Surgical management of anal and peri-anal Crohn’s disease is complex and once again, a minimalist approach is advised given the propensity for postoperative complications that may arise as a result of operative intervention. Typically, medical management is attempted and operations are reserved for management of infectious complications such as an abscess or a fistula. Peri-anal abscesses may be surgically drained and any resultant fistulas managed expectantly with placement of setons to prevent re-accumulation of purulent fluid. Medical therapy is then maximized to control the underlying disease. For peri-anal fistulas, mucosal advancement flaps and fibrin glue or collagen plug insertion into the fistula may be attempted after the active disease is controlled. However, failure rates may exceed sixty percent. In severe, unrelenting anal or peri-anal disease that
is unresponsive to maximum medical therapy, proximal diversion with an ileostomy or even an abdominoperineal resection and permanent stoma formation may be required.

Refractory disease

Refractory inflammatory colonic Crohn’s disease may be treated initially with a simple diverting ileostomy. This may allow the medical therapy to decrease the colonic inflammation. For medically refractory disease limited to the terminal ileum and/or cecum, an ileo-colic resection with a restorative anastomosis is the procedure of choice. More severe disease may be treated with a segmental resection, total colectomy with an ileostomy or total proctocolectomy and ileostomy. The extent of the resection is dictated by the extent of the disease. Patients are encouraged to remain on some form of medical therapy (most commonly 6-mercaptopurine) as it is thought to decrease the risk of postoperative recurrence, especially at the site of the anastomosis.
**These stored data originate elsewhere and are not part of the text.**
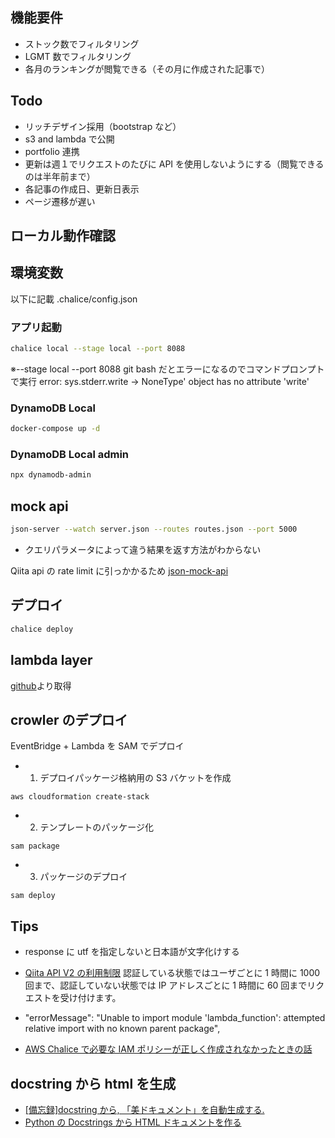 ## 機能要件

- ストック数でフィルタリング
- LGMT 数でフィルタリング
- 各月のランキングが閲覧できる（その月に作成された記事で）

## Todo

- リッチデザイン採用（bootstrap など）
- s3 and lambda で公開
- portfolio 連携
- 更新は週１でリクエストのたびに API を使用しないようにする（閲覧できるのは半年前まで）
- 各記事の作成日、更新日表示
- ページ遷移が遅い

## ローカル動作確認

## 環境変数

以下に記載
.chalice/config.json

### アプリ起動

```bash
chalice local --stage local --port 8088
```

※--stage local --port 8088
git bash だとエラーになるのでコマンドプロンプトで実行
error: sys.stderr.write → NoneType' object has no attribute 'write'

### DynamoDB Local

```bash
docker-compose up -d
```

### DynamoDB Local admin

```bash
npx dynamodb-admin
```

## mock api

```bash
json-server --watch server.json --routes routes.json --port 5000
```

- クエリパラメータによって違う結果を返す方法がわからない

Qiita api の rate limit に引っかかるため
[json-mock-api](https://www.npmjs.com/package/json-mock-api#usage)

## デプロイ

```bash
chalice deploy
```

## lambda layer

[github](https://github.com/keithrozario/Klayers/tree/master/deployments/python3.9)より取得

## crowler のデプロイ

EventBridge + Lambda を SAM でデプロイ

- 1. デプロイパッケージ格納用の S3 バケットを作成

```
aws cloudformation create-stack
```

- 2. テンプレートのパッケージ化

```
sam package
```

- 3. パッケージのデプロイ

```
sam deploy
```

## Tips

- response に utf を指定しないと日本語が文字化けする
- [Qiita API V2 の利用制限](https://qiita.com/api/v2/docs#%E6%A6%82%E8%A6%81)
  認証している状態ではユーザごとに 1 時間に 1000 回まで、認証していない状態では IP アドレスごとに 1 時間に 60 回までリクエストを受け付けます。
- "errorMessage": "Unable to import module 'lambda_function': attempted relative import with no known parent package",

- [AWS Chalice で必要な IAM ポリシーが正しく作成されなかったときの話](https://michimani.net/post/aws-about-auto-generate-iam-policy-in-chalice/)

## docstring から html を生成

- [[備忘録]docstring から, 「美ドキュメント」を自動生成する.](https://qiita.com/Ric418/items/bc02e47395b971b754a3)
- [Python の Docstrings から HTML ドキュメントを作る](https://blog.goediy.com/?p=494)
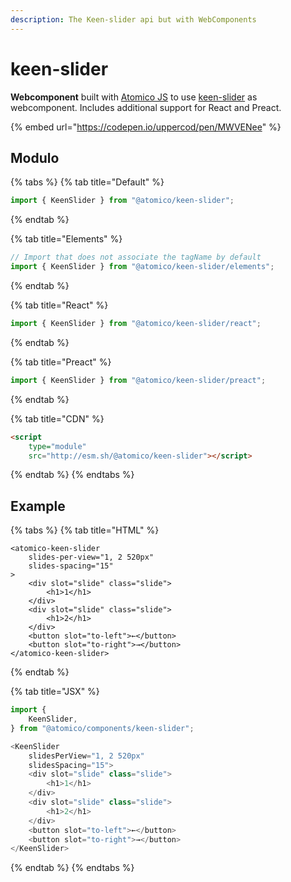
 ```yaml
---
description: The Keen-slider api but with WebComponents
---
```


# keen-slider

**Webcomponent** built with [Atomico JS](https://atomicojs.dev/) to use [keen-slider](https://keen-slider.io/) as webcomponent. Includes additional support for React and Preact.

{% embed url="https://codepen.io/uppercod/pen/MWVENee" %}

## Modulo

{% tabs %}
{% tab title="Default" %}
```javascript
import { KeenSlider } from "@atomico/keen-slider";
```
{% endtab %}

{% tab title="Elements" %}
```javascript
// Import that does not associate the tagName by default
import { KeenSlider } from "@atomico/keen-slider/elements";
```
{% endtab %}

{% tab title="React" %}
```javascript
import { KeenSlider } from "@atomico/keen-slider/react";
```
{% endtab %}

{% tab title="Preact" %}
```javascript
import { KeenSlider } from "@atomico/keen-slider/preact";
```
{% endtab %}

{% tab title="CDN" %}
```html
<script 
    type="module" 
    src="http://esm.sh/@atomico/keen-slider"></script>
```
{% endtab %}
{% endtabs %}

## Example

{% tabs %}
{% tab title="HTML" %}
```markup
<atomico-keen-slider
    slides-per-view="1, 2 520px"
    slides-spacing="15"
>
    <div slot="slide" class="slide">
        <h1>1</h1>
    </div>
    <div slot="slide" class="slide">
        <h1>2</h1>
    </div>
    <button slot="to-left">←</button>
    <button slot="to-right">→</button>
</atomico-keen-slider>

```
{% endtab %}

{% tab title="JSX" %}
```javascript
import {
    KeenSlider,
} from "@atomico/components/keen-slider";

<KeenSlider
    slidesPerView="1, 2 520px"
    slidesSpacing="15">
    <div slot="slide" class="slide">
        <h1>1</h1>
    </div>
    <div slot="slide" class="slide">
        <h1>2</h1>
    </div>
    <button slot="to-left">←</button>
    <button slot="to-right">→</button>
</KeenSlider>

```
{% endtab %}
{% endtabs %}
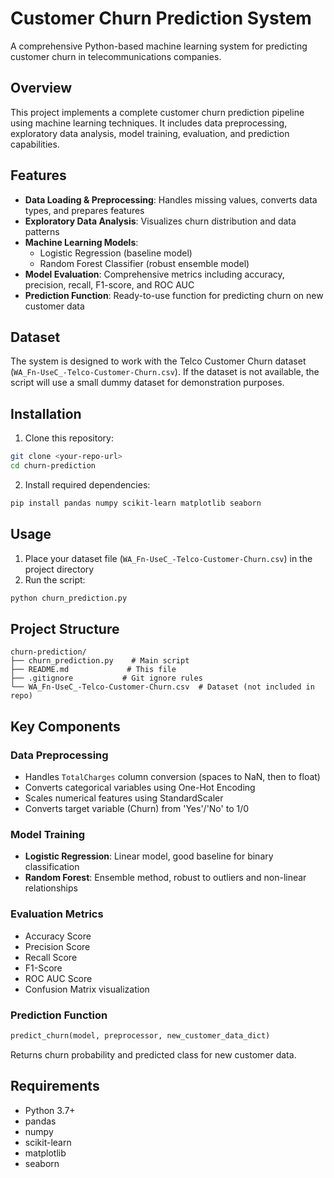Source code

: # Customer Churn Prediction System

A comprehensive Python-based machine learning system for predicting customer churn in telecommunications companies.

## Overview

This project implements a complete customer churn prediction pipeline using machine learning techniques. It includes data preprocessing, exploratory data analysis, model training, evaluation, and prediction capabilities.

## Features

- **Data Loading & Preprocessing**: Handles missing values, converts data types, and prepares features
- **Exploratory Data Analysis**: Visualizes churn distribution and data patterns
- **Machine Learning Models**: 
  - Logistic Regression (baseline model)
  - Random Forest Classifier (robust ensemble model)
- **Model Evaluation**: Comprehensive metrics including accuracy, precision, recall, F1-score, and ROC AUC
- **Prediction Function**: Ready-to-use function for predicting churn on new customer data

## Dataset

The system is designed to work with the Telco Customer Churn dataset (`WA_Fn-UseC_-Telco-Customer-Churn.csv`). If the dataset is not available, the script will use a small dummy dataset for demonstration purposes.

## Installation

1. Clone this repository:
```bash
git clone <your-repo-url>
cd churn-prediction
```

2. Install required dependencies:
```bash
pip install pandas numpy scikit-learn matplotlib seaborn
```

## Usage

1. Place your dataset file (`WA_Fn-UseC_-Telco-Customer-Churn.csv`) in the project directory
2. Run the script:
```bash
python churn_prediction.py
```

## Project Structure

```
churn-prediction/
├── churn_prediction.py    # Main script
├── README.md             # This file
├── .gitignore           # Git ignore rules
└── WA_Fn-UseC_-Telco-Customer-Churn.csv  # Dataset (not included in repo)
```

## Key Components

### Data Preprocessing
- Handles `TotalCharges` column conversion (spaces to NaN, then to float)
- Converts categorical variables using One-Hot Encoding
- Scales numerical features using StandardScaler
- Converts target variable (Churn) from 'Yes'/'No' to 1/0

### Model Training
- **Logistic Regression**: Linear model, good baseline for binary classification
- **Random Forest**: Ensemble method, robust to outliers and non-linear relationships

### Evaluation Metrics
- Accuracy Score
- Precision Score
- Recall Score
- F1-Score
- ROC AUC Score
- Confusion Matrix visualization

### Prediction Function
```python
predict_churn(model, preprocessor, new_customer_data_dict)
```
Returns churn probability and predicted class for new customer data.

## Requirements

- Python 3.7+
- pandas
- numpy
- scikit-learn
- matplotlib
- seaborn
Unlike ulcerative colitis, where a restorative ileopouch-anal anastomosis (IPAA) may be fashioned in an attempt to create a neo-rectum, an IPAA is typically avoided in patients with Crohn’s disease. The use of a restorative pouch is avoided due to the risk of new disease formation in the pouch or proximal small bowel. Furthermore, evidence of anal or peri-anal Crohn’s disease is a contraindication to IPAA due to the high risk of fistula formation and pouch failure. In a small, highly select group of patients with disease limited to the colon, and with an absence of anal or perianal disease, total proctocolectomy with ileopouch anal anastomosis may be offered. However, these individuals have a thirty-three percent chance of pouch failure requiring pouch excision. Conversely, sixty-six percent of patients may be able to retain the pouch with or without use of additional medications.

a team approach

Surgical management of inflammatory bowel disease is a complicated undertaking, involving close communication between the patient, the primary care physician, the gastroenterologist, and colorectal surgeon. Once medical therapy has failed, operative intervention becomes necessary. Surgical management of Crohn’s disease is highly selective and directed towards minimizing the loss of intestinal length. Surgical management of selected patients with Crohn’s disease can be performed safely and successfully. With the advent of laparoscopic surgery, these procedures can be performed with less pain, shorter hospital stays, and a quicker return to normal activities.